For the fourth quarter of 2013, EBITDAX was $88.8 million and discretionary cash flow was $76.3 million, or $1.97 per share (see reconciliation to GAAP of EBITDAX and discretionary cash flow in the tables). Cash flow from operating activities in the fourth quarter of 2013 was $78.4 million, a 53% increase compared to cash flow from operating activities for the same quarter a year ago.

Gary C. Hanna, the Company's Chairman, President and CEO, stated, "2013 was a transformational year that delivered on all of our stated goals as we continued our focus on implementing our acquire and exploit strategy. With six acquisitions under our belt since 2011 including the recently closed Eugene Island 258/259 field, we are focused squarely on the future upside potential of our current asset base. With our regional expertise, we will continue to focus on operational and technical excellence as we continue to extract shallow and deep organic production and reserve growth from our high quality acreage.
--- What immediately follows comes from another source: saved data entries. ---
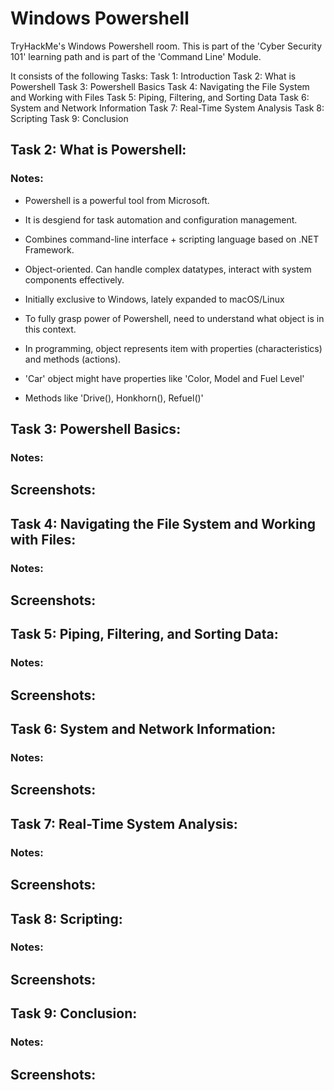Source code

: 
# Windows Powershell

TryHackMe's Windows Powershell room. This is part of the 'Cyber Security 101' learning path and is part of the 'Command Line' Module.

It consists of the following Tasks:
Task 1: Introduction
Task 2: What is Powershell
Task 3: Powershell Basics
Task 4: Navigating the File System and Working with Files
Task 5: Piping, Filtering, and Sorting Data
Task 6: System and Network Information
Task 7: Real-Time System Analysis
Task 8: Scripting
Task 9: Conclusion

## Task 2: What is Powershell:

### Notes:
- Powershell is a powerful tool from Microsoft.
- It is desgiend for task automation and configuration management.
- Combines command-line interface + scripting language based on .NET Framework.
- Object-oriented. Can handle complex datatypes, interact with system components effectively.
- Initially exclusive to Windows, lately expanded to macOS/Linux

- To fully grasp power of Powershell, need to understand what object is in this context.
- In programming, object represents item with properties (characteristics) and methods (actions).
- 'Car' object might have properties like 'Color, Model and Fuel Level'
- Methods like 'Drive(), Honkhorn(), Refuel()'

## Task 3: Powershell Basics:

### Notes:

## Screenshots:


## Task 4: Navigating the File System and Working with Files:

### Notes:

## Screenshots:


## Task 5: Piping, Filtering, and Sorting Data:

### Notes:

## Screenshots:


## Task 6: System and Network Information:

### Notes:

## Screenshots:


## Task 7: Real-Time System Analysis:

### Notes:

## Screenshots:


## Task 8: Scripting:

### Notes:

## Screenshots:


## Task 9: Conclusion:

### Notes:

## Screenshots:




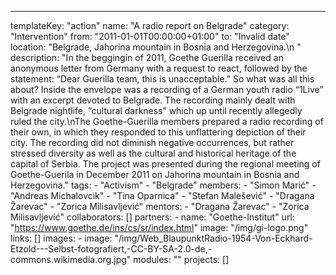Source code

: ---
  templateKey: "action"
  name: "A radio report on Belgrade"
  category: "Intervention"
  from: "2011-01-01T00:00:00+01:00"
  to: "Invalid date"
  location: "Belgrade, Jahorina mountain in Bosnia and Herzegovina.\n "
  description: "In the beggingin of 2011, Goethe Guerilla received an anonymous letter from Germany with a request to react, followed by the statement: “Dear Guerilla team, this is unacceptable.” So what was all this about? Inside the envelope was a recording of a German youth radio “1Live” with an excerpt devoted to Belgrade. The recording mainly dealt with Belgrade nightlife, “cultural darkness” which up until recently allegedly ruled the city.\nThe Goethe-Guerilla members prepared a radio recording of their own, in which they responded to this unflattering depiction of their city. The recording did not diminish negative occurrences, but rather stressed diversity as well as the cultural and historical heritage of the capital of Serbia. The project was presented during the regional meeting of Goethe-Guerila in December 2011 on Jahorina mountain in Bosnia and Herzegovina."
  tags: 
    - "Activism"
    - "Belgrade"
  members: 
    - "Simon Marić"
    - "Andreas Michalovcik"
    - "Tina Oparnica"
    - "Stefan Malešević"
    - "Dragana Žarevac"
    - "Zorica Milisavljević"
  mentors: 
    - "Dragana Žarevac"
    - "Zorica Milisavljević"
  collaborators: []
  partners: 
    - 
      name: "Goethe-Institut"
      url: "https://www.goethe.de/ins/cs/sr/index.html"
      image: "/img/gi-logo.png"
  links: []
  images: 
    - 
      image: "/img/Web_BlaupunktRadio-1954-Von-Eckhard-Etzold---Selbst-fotografiert,-CC-BY-SA-2.0-de,-commons.wikimedia.org.jpg"
  modules: ""
  projects: []
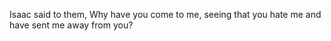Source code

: Isaac said to them, Why have you come to me, seeing that you hate me and have sent me away from you?
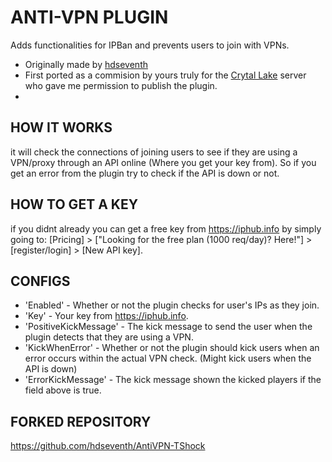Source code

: 
# ANTI-VPN PLUGIN

Adds functionalities for IPBan and prevents users to join with VPNs.

- Originally made by [hdseventh](https://github.com/hdseventh)
- First ported as a commision by yours truly for the [Crytal Lake](https://discord.gg/tFWzhWXFYh) server who gave me permission to publish the plugin.
- 
## HOW IT WORKS

it will check the connections of joining users to see if they are using a VPN/proxy through an API online (Where you get your key from). 
So if you get an error from the plugin try to check if the API is down or not.

## HOW TO GET A KEY

if you didnt already you can get a free key from https://iphub.info by simply going to:
[Pricing] > ["Looking for the free plan (1000 req/day)? Here!"] > [register/login] > [New API key].

## CONFIGS

- 'Enabled' - Whether or not the plugin checks for user's IPs as they join.
- 'Key' - Your key from https://iphub.info.
- 'PositiveKickMessage' - The kick message to send the user when the plugin detects that they are using a VPN.
- 'KickWhenError' - Whether or not the plugin should kick users when an error occurs within the actual VPN check. (Might kick users when the API is down)
- 'ErrorKickMessage' - The kick message shown the kicked players if the field above is true.

## FORKED REPOSITORY
https://github.com/hdseventh/AntiVPN-TShock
"Our portfolio in the shallow section has grown to 214 Mmboe, consisting of 114 Mmboe of proved and probable reserves fully engineered by NSAI plus our additional internally evaluated drilling portfolio, which we currently estimate to be at 100 Mmboe. This is outside of our 3P inventory in the deeper section, which is conservatively estimated at 150 to 300 Mmboe. All of these estimates are before the added benefit of new 3D seismic and reprocessed datasets expected to start coming in house late this year from our $45 million multi-year seismic commitments."

Production and Price Realizations

Oil production for 2013 averaged 16,938 barrels (Bbls) per day, up 63% from 2012. Oil production for 2013 was within the Company's guidance range and a new record annual high for the Company. Natural gas production for 2013 averaged 32.9 million cubic feet (Mmcf) per day, on the highside of the Company's guidance. Price realizations for full year 2013, all of which are stated before the impact of derivative instruments, averaged $107.32 per barrel for crude oil and $3.81 per thousand cubic feet (Mcf) of natural gas, compared to $108.88 per barrel of crude oil and $2.89 per Mcf of natural gas in 2012. 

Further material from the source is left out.